¡Comienza Semana Nacional de Vacunación: Protege tu salud y la de los demás!
Del 26 de abril al 3 de mayo, la Secretaría de Salud invita a la población a participar activamente en la Semana Nacional de Vacunación, una iniciativa clave para reforzar la prevención de enfermedades trasmisibles y fortalecer la salud pública en todo el país.
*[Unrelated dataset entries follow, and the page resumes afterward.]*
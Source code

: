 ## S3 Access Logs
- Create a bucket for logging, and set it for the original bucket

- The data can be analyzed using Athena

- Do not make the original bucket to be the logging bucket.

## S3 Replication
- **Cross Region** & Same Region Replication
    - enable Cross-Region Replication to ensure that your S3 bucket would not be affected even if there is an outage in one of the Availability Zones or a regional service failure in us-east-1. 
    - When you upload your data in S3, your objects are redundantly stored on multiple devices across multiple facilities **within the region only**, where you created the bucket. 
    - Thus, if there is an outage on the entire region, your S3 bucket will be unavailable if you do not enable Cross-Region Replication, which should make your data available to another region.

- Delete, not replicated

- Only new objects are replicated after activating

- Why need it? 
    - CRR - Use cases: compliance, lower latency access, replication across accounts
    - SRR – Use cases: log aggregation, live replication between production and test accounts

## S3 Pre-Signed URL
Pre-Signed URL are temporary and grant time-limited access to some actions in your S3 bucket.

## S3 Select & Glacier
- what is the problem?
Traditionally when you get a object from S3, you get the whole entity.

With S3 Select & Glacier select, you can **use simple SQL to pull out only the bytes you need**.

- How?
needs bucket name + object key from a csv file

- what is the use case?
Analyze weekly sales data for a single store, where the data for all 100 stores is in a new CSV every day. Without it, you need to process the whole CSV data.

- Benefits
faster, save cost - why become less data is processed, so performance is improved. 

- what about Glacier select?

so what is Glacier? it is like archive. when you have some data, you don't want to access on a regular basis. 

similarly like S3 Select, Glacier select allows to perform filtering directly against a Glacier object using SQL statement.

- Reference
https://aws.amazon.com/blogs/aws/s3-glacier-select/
Durante esta jornada, se aplicarán vacunas esenciales de manera gratuita en hospitales, unidades de salud y módulos móviles distribuidos en diversas localidades.
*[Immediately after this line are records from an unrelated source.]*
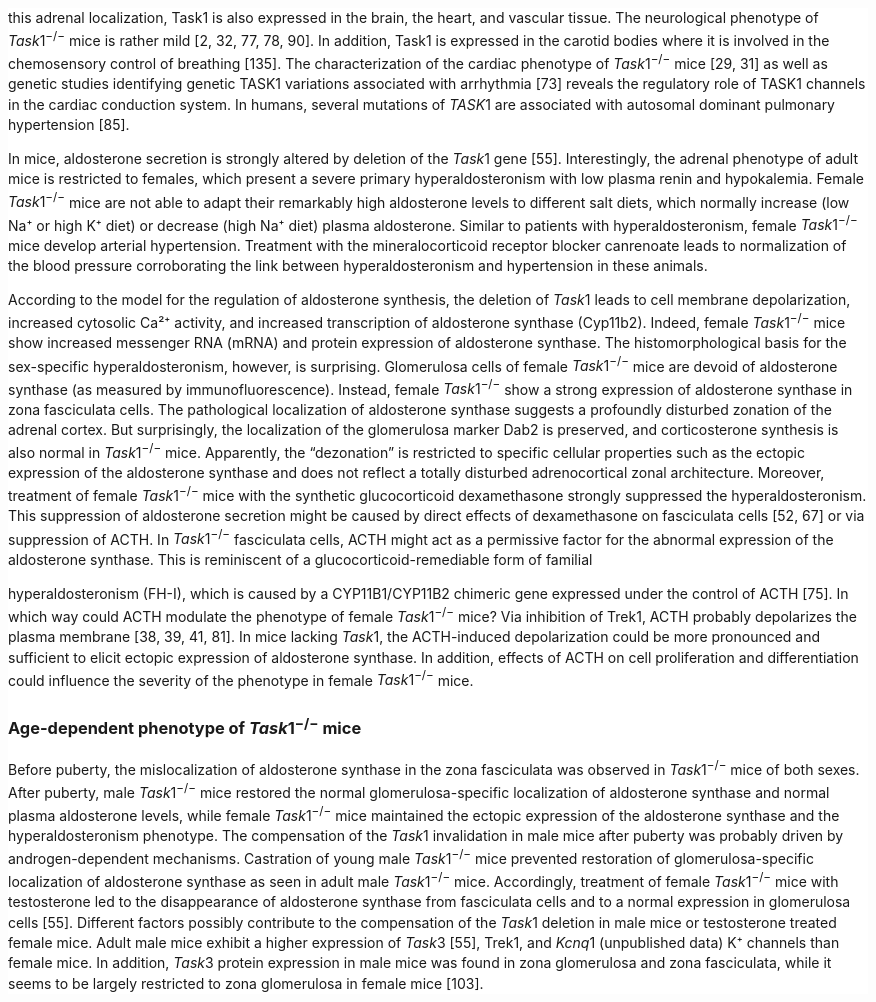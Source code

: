 this adrenal localization, Task1 is also expressed in the brain, the heart, and vascular tissue. The neurological phenotype of $Task1^{-/-}$ mice is rather mild [2, 32, 77, 78, 90]. In addition, Task1 is expressed in the carotid bodies where it is involved in the chemosensory control of breathing [135]. The characterization of the cardiac phenotype of $Task1^{-/-}$ mice [29, 31] as well as genetic studies identifying genetic TASK1 variations associated with arrhythmia [73] reveals the regulatory role of TASK1 channels in the cardiac conduction system. In humans, several mutations of $TASK1$ are associated with autosomal dominant pulmonary hypertension [85].

In mice, aldosterone secretion is strongly altered by deletion of the $Task1$ gene [55]. Interestingly, the adrenal phenotype of adult mice is restricted to females, which present a severe primary hyperaldosteronism with low plasma renin and hypokalemia. Female $Task1^{-/-}$ mice are not able to adapt their remarkably high aldosterone levels to different salt diets, which normally increase (low Na⁺ or high K⁺ diet) or decrease (high Na⁺ diet) plasma aldosterone. Similar to patients with hyperaldosteronism, female $Task1^{-/-}$ mice develop arterial hypertension. Treatment with the mineralocorticoid receptor blocker canrenoate leads to normalization of the blood pressure corroborating the link between hyperaldosteronism and hypertension in these animals.

According to the model for the regulation of aldosterone synthesis, the deletion of $Task1$ leads to cell membrane depolarization, increased cytosolic Ca²⁺ activity, and increased transcription of aldosterone synthase (Cyp11b2). Indeed, female $Task1^{-/-}$ mice show increased messenger RNA (mRNA) and protein expression of aldosterone synthase. The histomorphological basis for the sex-specific hyperaldosteronism, however, is surprising. Glomerulosa cells of female $Task1^{-/-}$ mice are devoid of aldosterone synthase (as measured by immunofluorescence). Instead, female $Task1^{-/-}$ show a strong expression of aldosterone synthase in zona fasciculata cells. The pathological localization of aldosterone synthase suggests a profoundly disturbed zonation of the adrenal cortex. But surprisingly, the localization of the glomerulosa marker Dab2 is preserved, and corticosterone synthesis is also normal in $Task1^{-/-}$ mice. Apparently, the “dezonation” is restricted to specific cellular properties such as the ectopic expression of the aldosterone synthase and does not reflect a totally disturbed adrenocortical zonal architecture. Moreover, treatment of female $Task1^{-/-}$ mice with the synthetic glucocorticoid dexamethasone strongly suppressed the hyperaldosteronism. This suppression of aldosterone secretion might be caused by direct effects of dexamethasone on fasciculata cells [52, 67] or via suppression of ACTH. In $Task1^{-/-}$ fasciculata cells, ACTH might act as a permissive factor for the abnormal expression of the aldosterone synthase. This is reminiscent of a glucocorticoid-remediable form of familial

hyperaldosteronism (FH-I), which is caused by a CYP11B1/CYP11B2 chimeric gene expressed under the control of ACTH [75]. In which way could ACTH modulate the phenotype of female $Task1^{-/-}$ mice? Via inhibition of Trek1, ACTH probably depolarizes the plasma membrane [38, 39, 41, 81]. In mice lacking $Task1$, the ACTH-induced depolarization could be more pronounced and sufficient to elicit ectopic expression of aldosterone synthase. In addition, effects of ACTH on cell proliferation and differentiation could influence the severity of the phenotype in female $Task1^{-/-}$ mice.

### Age-dependent phenotype of $Task1^{-/-}$ mice

Before puberty, the mislocalization of aldosterone synthase in the zona fasciculata was observed in $Task1^{-/-}$ mice of both sexes. After puberty, male $Task1^{-/-}$ mice restored the normal glomerulosa-specific localization of aldosterone synthase and normal plasma aldosterone levels, while female $Task1^{-/-}$ mice maintained the ectopic expression of the aldosterone synthase and the hyperaldosteronism phenotype. The compensation of the $Task1$ invalidation in male mice after puberty was probably driven by androgen-dependent mechanisms. Castration of young male $Task1^{-/-}$ mice prevented restoration of glomerulosa-specific localization of aldosterone synthase as seen in adult male $Task1^{-/-}$ mice. Accordingly, treatment of female $Task1^{-/-}$ mice with testosterone led to the disappearance of aldosterone synthase from fasciculata cells and to a normal expression in glomerulosa cells [55]. Different factors possibly contribute to the compensation of the $Task1$ deletion in male mice or testosterone treated female mice. Adult male mice exhibit a higher expression of $Task3$ [55], Trek1, and $Kcnq1$ (unpublished data) K⁺ channels than female mice. In addition, $Task3$ protein expression in male mice was found in zona glomerulosa and zona fasciculata, while it seems to be largely restricted to zona glomerulosa in female mice [103].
¿Por qué es importante vacunarse?
Las vacunas no solo protegen a quienes las reciben, sino que también contribuyen a la "inmunidad colectiva", reduciendo la propagación de enfermedades que pueden ser graves y hasta mortales como el sarampión (del que hablamos en una nota anterior), la influenza, el tétanos, entre otras. Las vacunas ayudan al cuerpo a desarrollar defensas naturales al estimular el sistema inmunológico para reconocer y combatir virus y bacterias sin que tengamos que enfermarnos primero.
Aquí hay algunas razones clave por las que vacunarse es importante:
Protección personal: Reduce el riesgo de enfermarse y sufrir complicaciones graves.
Protección comunitaria: Al vacunarnos, también protegemos a quienes no pueden hacerlo, como personas con sistemas inmunológicos debilitados o bebés demasiado pequeños para recibir ciertas vacunas.
Erradicación de enfermedades: Algunas enfermedades han sido eliminadas en muchas partes del mundo gracias a la vacunación masiva, como la viruela.
Menos carga para los sistemas de salud: Vacunarse disminuye la cantidad de hospitalizaciones y reduce costos en tratamientos médicos.
Además, completar los esquemas de vacunación es un acto de solidaridad y cuidado hacia tu familia y comunidad.
¿Qué vacunas estarán disponibles?
Las vacunas que se aplicarán depende del grupo de edad y de la disponibilidad de los biológicos por estado entre las que se ofrecerán están:
Primera infancia (recién nacidos y menores de 1
año)
- BCG (contra
tuberculosis)
- Hepatitis B
- Hexavalente
(difteria, tosferina, tétanos, poliomielitis, hepatitis B e influenza tipo b)
- Rotavirus
- Neumococo
Niños de 1 a 9 años
- Refuerzos de SRP
(sarampión, rubéola y parotiditis)
- DPT (difteria,
tosferina y tétanos)
- Neumococo
Adolescentes (10 a 18 años)
- VPH (Virus del
Papiloma Humano)
- SR (sarampión y
rubéola)
- Hepatitis B
- Td (tétanos y
difteria)
Adultos (20 a 59 años)
- Refuerzos de Td
(tétanos y difteria)
- SR (sarampión y
rubéola)
- Hepatitis B (según
factores de riesgo)
Mujeres embarazadas
- TDPA (tétanos, difteria y tosferina acelular) a partir de la semana 20 de gestación
Adultos mayores (60 años en adelante)
- Neumococo
Síntomas frecuentes después de vacunarse.
- Dolor,
hinchazón o enrojecimiento en el lugar de la inyección: Se puede
aplicar una compresa fría y mover el brazo suavemente para reducir la
molestia. Evita aplicar calor, presionar, frotar o rascar la zona.
- Fatiga
y malestar general: Procurar descansar bien, mantenerse
hidratado, no exponerse al sol y portar ropa cómoda. No se deben realizar
actividades extenuantes, evitar consumir alimentos o bebidas estimulantes
y a temperaturas extremas (calientes/frías).
- Fiebre
leve: Si es necesario, tomar un analgésico recomendado por un
médico y beber suficiente agua. Evitar automedicarse y cubrirse en exceso,
aunque se tenga sensación de escalofríos.
- Dolor
de cabeza o muscular: Procurar descansar y relajarse, mantenerse
hidratado y, si es necesario, tomar un analgésico con autorización médica.
No pasar mucho tiempo frente a pantallas, no permanecer acostado o inmóvil
por tiempo prolongado para no empeorar la tensión muscular y no
automedicarse.
En general, los efectos
secundarios son temporales y significan que la vacuna está haciendo su trabajo.
Si algún síntoma se vuelve intenso o inusual, duran más de unos pocos días o
incluyen signos como fiebre muy alta, dificultad para respirar, hinchazón
general o reacciones alérgicas siempre es mejor consultar a un médico.